(Items from a data source)
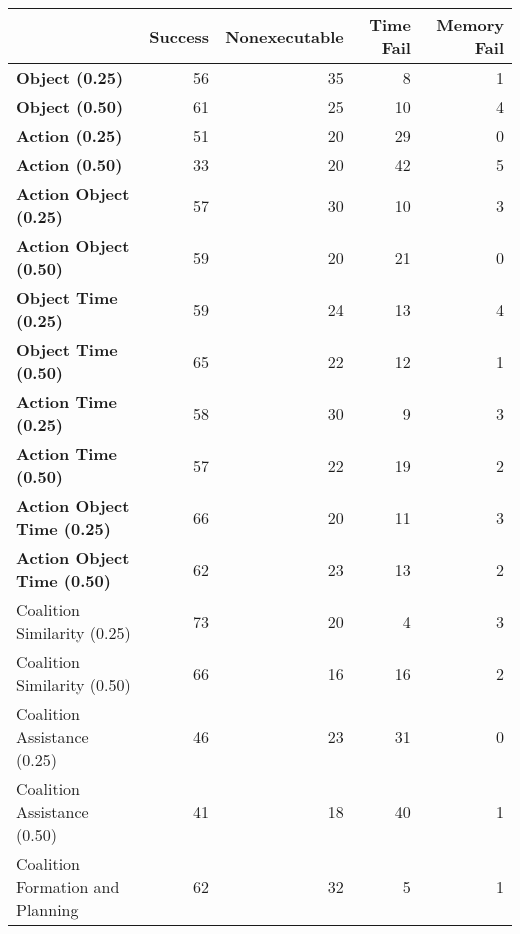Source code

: \begin{tabular}{lrrrr}
\hline
                                    &   Success &   Nonexecutable &   Time Fail &   Memory Fail \\
\hline
 \textbf{Object (0.25)}             &        56 &              35 &           8 &             1 \\
 \textbf{Object (0.50)}             &        61 &              25 &          10 &             4 \\
 \textbf{Action (0.25)}             &        51 &              20 &          29 &             0 \\
 \textbf{Action (0.50)}             &        33 &              20 &          42 &             5 \\
 \textbf{Action Object (0.25)}      &        57 &              30 &          10 &             3 \\
 \textbf{Action Object (0.50)}      &        59 &              20 &          21 &             0 \\
 \textbf{Object Time (0.25)}        &        59 &              24 &          13 &             4 \\
 \textbf{Object Time (0.50)}        &        65 &              22 &          12 &             1 \\
 \textbf{Action Time (0.25)}        &        58 &              30 &           9 &             3 \\
 \textbf{Action Time (0.50)}        &        57 &              22 &          19 &             2 \\
 \textbf{Action Object Time (0.25)} &        66 &              20 &          11 &             3 \\
 \textbf{Action Object Time (0.50)} &        62 &              23 &          13 &             2 \\
 Coalition Similarity (0.25)        &        73 &              20 &           4 &             3 \\
 Coalition Similarity (0.50)        &        66 &              16 &          16 &             2 \\
 Coalition Assistance (0.25)        &        46 &              23 &          31 &             0 \\
 Coalition Assistance (0.50)        &        41 &              18 &          40 &             1 \\
 Coalition Formation and Planning   &        62 &              32 &           5 &             1 \\
\hline
\end{tabular}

# Directions for this task
Transcribe the records verbatim and omit the images.

# Answer to this exercise
Source code

: \begin{tabular}{lrrrr}
\hline
                                    &   Success &   Nonexecutable &   Time Fail &   Memory Fail \\
\hline
 \textbf{Object (0.25)}             &        56 &              35 &           8 &             1 \\
 \textbf{Object (0.50)}             &        61 &              25 &          10 &             4 \\
 \textbf{Action (0.25)}             &        51 &              20 &          29 &             0 \\
 \textbf{Action (0.50)}             &        33 &              20 &          42 &             5 \\
 \textbf{Action Object (0.25)}      &        57 &              30 &          10 &             3 \\
 \textbf{Action Object (0.50)}      &        59 &              20 &          21 &             0 \\
 \textbf{Object Time (0.25)}        &        59 &              24 &          13 &             4 \\
 \textbf{Object Time (0.50)}        &        65 &              22 &          12 &             1 \\
 \textbf{Action Time (0.25)}        &        58 &              30 &           9 &             3 \\
 \textbf{Action Time (0.50)}        &        57 &              22 &          19 &             2 \\
 \textbf{Action Object Time (0.25)} &        66 &              20 &          11 &             3 \\
 \textbf{Action Object Time (0.50)} &        62 &              23 &          13 &             2 \\
 Coalition Similarity (0.25)        &        73 &              20 &           4 &             3 \\
 Coalition Similarity (0.50)        &        66 &              16 &          16 &             2 \\
 Coalition Assistance (0.25)        &        46 &              23 &          31 &             0 \\
 Coalition Assistance (0.50)        &        41 &              18 &          40 &             1 \\
 Coalition Formation and Planning   &        62 &              32 &           5 &             1 \\
\hline
\end{tabular}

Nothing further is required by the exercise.